▸ **TASK STATEMENT**
The lines to copy are those with "outlined" in them. Pull each one from the entries below.

▸ **Records drawn from a dataset**

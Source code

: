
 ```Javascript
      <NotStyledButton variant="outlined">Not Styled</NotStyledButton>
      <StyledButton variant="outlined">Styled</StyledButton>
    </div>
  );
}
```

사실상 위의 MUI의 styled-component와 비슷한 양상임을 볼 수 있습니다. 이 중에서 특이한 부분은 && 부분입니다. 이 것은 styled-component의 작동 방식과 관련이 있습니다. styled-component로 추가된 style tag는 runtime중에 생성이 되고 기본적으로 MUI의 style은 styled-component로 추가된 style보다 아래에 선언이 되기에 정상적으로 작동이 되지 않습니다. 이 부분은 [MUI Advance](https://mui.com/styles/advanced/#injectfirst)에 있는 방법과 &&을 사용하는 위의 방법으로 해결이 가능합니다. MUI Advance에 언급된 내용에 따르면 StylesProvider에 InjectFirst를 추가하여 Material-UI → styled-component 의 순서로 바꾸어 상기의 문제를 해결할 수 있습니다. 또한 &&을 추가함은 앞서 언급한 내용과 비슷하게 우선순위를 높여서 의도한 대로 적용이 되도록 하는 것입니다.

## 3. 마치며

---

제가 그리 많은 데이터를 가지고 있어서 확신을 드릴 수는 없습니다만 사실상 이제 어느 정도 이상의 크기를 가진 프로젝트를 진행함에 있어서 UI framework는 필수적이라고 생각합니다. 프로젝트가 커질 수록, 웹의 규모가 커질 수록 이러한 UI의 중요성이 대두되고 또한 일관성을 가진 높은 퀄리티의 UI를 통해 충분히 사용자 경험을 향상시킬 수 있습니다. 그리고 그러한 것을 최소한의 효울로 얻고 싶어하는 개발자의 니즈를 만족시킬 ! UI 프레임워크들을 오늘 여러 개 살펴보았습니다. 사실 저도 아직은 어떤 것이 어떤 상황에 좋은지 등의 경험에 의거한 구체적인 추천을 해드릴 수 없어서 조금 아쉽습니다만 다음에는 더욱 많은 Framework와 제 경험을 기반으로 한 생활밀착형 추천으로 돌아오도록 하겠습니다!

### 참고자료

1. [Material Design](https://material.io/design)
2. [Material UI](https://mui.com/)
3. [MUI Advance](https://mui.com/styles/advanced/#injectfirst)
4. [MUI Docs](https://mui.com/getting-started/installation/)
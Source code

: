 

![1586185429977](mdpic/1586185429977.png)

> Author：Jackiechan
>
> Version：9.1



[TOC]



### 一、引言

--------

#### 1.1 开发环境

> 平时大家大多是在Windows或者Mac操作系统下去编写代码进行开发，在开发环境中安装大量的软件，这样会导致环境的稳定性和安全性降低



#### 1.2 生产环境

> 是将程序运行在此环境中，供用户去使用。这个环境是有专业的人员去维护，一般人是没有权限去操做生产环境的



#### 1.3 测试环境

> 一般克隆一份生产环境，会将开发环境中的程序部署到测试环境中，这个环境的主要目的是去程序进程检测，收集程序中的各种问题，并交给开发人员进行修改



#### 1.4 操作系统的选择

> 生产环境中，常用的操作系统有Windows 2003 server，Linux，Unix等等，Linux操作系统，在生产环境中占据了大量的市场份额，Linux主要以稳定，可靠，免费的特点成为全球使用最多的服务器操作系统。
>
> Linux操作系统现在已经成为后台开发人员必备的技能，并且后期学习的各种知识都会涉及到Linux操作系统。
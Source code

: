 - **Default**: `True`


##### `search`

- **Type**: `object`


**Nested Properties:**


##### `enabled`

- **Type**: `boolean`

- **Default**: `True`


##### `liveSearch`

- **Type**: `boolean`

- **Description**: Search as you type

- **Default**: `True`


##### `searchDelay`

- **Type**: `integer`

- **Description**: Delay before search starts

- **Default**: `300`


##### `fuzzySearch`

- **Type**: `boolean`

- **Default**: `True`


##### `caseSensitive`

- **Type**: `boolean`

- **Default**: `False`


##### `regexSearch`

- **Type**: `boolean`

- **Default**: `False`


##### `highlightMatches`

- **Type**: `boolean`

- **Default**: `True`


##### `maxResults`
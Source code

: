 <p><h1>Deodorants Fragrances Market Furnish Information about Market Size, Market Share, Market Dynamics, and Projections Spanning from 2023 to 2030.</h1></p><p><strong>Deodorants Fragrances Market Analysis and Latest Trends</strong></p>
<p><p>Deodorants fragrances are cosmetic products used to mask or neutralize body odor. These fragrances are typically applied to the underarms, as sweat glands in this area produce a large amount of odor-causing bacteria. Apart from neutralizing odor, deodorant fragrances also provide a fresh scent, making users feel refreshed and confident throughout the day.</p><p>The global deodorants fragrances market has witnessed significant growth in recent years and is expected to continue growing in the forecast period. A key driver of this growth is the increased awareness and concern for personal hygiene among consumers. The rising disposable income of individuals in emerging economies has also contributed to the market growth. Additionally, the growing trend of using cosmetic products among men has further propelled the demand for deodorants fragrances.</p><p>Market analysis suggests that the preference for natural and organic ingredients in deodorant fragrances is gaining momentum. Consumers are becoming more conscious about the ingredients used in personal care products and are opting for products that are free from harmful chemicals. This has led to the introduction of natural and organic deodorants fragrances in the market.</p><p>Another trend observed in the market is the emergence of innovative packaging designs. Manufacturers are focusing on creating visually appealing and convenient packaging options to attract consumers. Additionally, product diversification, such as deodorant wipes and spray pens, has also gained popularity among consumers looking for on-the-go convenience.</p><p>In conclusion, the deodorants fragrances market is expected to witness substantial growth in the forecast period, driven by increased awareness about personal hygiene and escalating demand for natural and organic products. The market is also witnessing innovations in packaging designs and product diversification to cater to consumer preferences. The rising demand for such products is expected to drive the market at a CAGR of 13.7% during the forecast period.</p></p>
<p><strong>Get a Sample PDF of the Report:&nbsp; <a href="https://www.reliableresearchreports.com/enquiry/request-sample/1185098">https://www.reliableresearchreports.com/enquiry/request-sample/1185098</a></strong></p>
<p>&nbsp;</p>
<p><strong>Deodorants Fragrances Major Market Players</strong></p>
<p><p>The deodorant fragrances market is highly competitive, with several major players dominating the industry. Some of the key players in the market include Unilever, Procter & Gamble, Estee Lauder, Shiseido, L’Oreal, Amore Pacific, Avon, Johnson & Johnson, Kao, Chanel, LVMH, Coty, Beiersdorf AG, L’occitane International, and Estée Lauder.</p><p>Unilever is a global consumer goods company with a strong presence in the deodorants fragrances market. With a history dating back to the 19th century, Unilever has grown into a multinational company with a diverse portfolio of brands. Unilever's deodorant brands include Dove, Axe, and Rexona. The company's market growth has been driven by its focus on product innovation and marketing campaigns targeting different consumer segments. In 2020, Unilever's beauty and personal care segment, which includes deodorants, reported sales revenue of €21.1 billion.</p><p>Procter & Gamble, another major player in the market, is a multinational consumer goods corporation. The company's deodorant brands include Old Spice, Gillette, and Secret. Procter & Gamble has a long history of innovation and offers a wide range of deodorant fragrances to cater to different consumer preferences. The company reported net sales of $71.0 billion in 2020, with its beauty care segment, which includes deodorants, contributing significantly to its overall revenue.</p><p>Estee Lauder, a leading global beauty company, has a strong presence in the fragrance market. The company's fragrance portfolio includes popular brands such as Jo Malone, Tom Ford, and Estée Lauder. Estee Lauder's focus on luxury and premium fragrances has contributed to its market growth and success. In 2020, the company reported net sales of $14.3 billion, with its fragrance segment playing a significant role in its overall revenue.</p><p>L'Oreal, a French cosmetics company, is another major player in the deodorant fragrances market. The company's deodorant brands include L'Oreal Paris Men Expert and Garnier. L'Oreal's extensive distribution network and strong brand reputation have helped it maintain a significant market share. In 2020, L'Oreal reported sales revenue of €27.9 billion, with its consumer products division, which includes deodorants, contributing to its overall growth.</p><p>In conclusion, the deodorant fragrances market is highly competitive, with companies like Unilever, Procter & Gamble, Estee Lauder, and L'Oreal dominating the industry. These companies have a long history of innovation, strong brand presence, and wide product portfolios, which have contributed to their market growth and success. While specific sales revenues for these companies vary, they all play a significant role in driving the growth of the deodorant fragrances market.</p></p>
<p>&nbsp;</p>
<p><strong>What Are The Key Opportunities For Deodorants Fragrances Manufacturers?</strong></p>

▸ **RESULT FOR THIS TASK**
      <NotStyledButton variant="outlined">Not Styled</NotStyledButton>
      <StyledButton variant="outlined">Styled</StyledButton>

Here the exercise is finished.